#### Assignment
Word for word, return the lines below from the first through the line that has "## 格子相关数据结构", dropping the pictures.

#### Records for the task
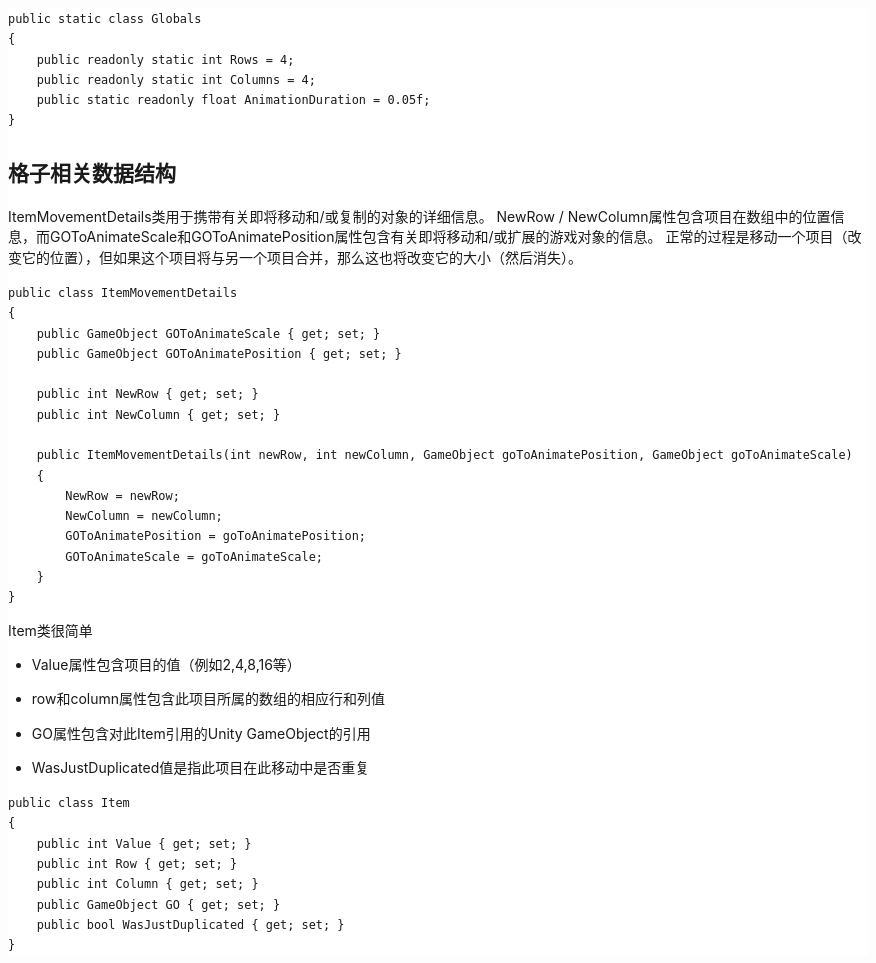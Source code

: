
 ```
public static class Globals
{
    public readonly static int Rows = 4;
    public readonly static int Columns = 4;
    public static readonly float AnimationDuration = 0.05f;
}
```
  
  
## 格子相关数据结构

ItemMovementDetails类用于携带有关即将移动和/或复制的对象的详细信息。 NewRow / NewColumn属性包含项目在数组中的位置信息，而GOToAnimateScale和GOToAnimatePosition属性包含有关即将移动和/或扩展的游戏对象的信息。 正常的过程是移动一个项目（改变它的位置），但如果这个项目将与另一个项目合并，那么这也将改变它的大小（然后消失）。

```
public class ItemMovementDetails
{
    public GameObject GOToAnimateScale { get; set; }
    public GameObject GOToAnimatePosition { get; set; }

    public int NewRow { get; set; }
    public int NewColumn { get; set; }

    public ItemMovementDetails(int newRow, int newColumn, GameObject goToAnimatePosition, GameObject goToAnimateScale)
    {
        NewRow = newRow;
        NewColumn = newColumn;
        GOToAnimatePosition = goToAnimatePosition;
        GOToAnimateScale = goToAnimateScale;
    }
}
```

Item类很简单

- Value属性包含项目的值（例如2,4,8,16等）

- row和column属性包含此项目所属的数组的相应行和列值

- GO属性包含对此Item引用的Unity GameObject的引用

- WasJustDuplicated值是指此项目在此移动中是否重复

```
public class Item
{
    public int Value { get; set; }
    public int Row { get; set; }
    public int Column { get; set; }
    public GameObject GO { get; set; }
    public bool WasJustDuplicated { get; set; }
}
```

#### Response
Source code

:
 ```
public static class Globals
{
    public readonly static int Rows = 4;
    public readonly static int Columns = 4;
    public static readonly float AnimationDuration = 0.05f;
}
```
  
  
## 格子相关数据结构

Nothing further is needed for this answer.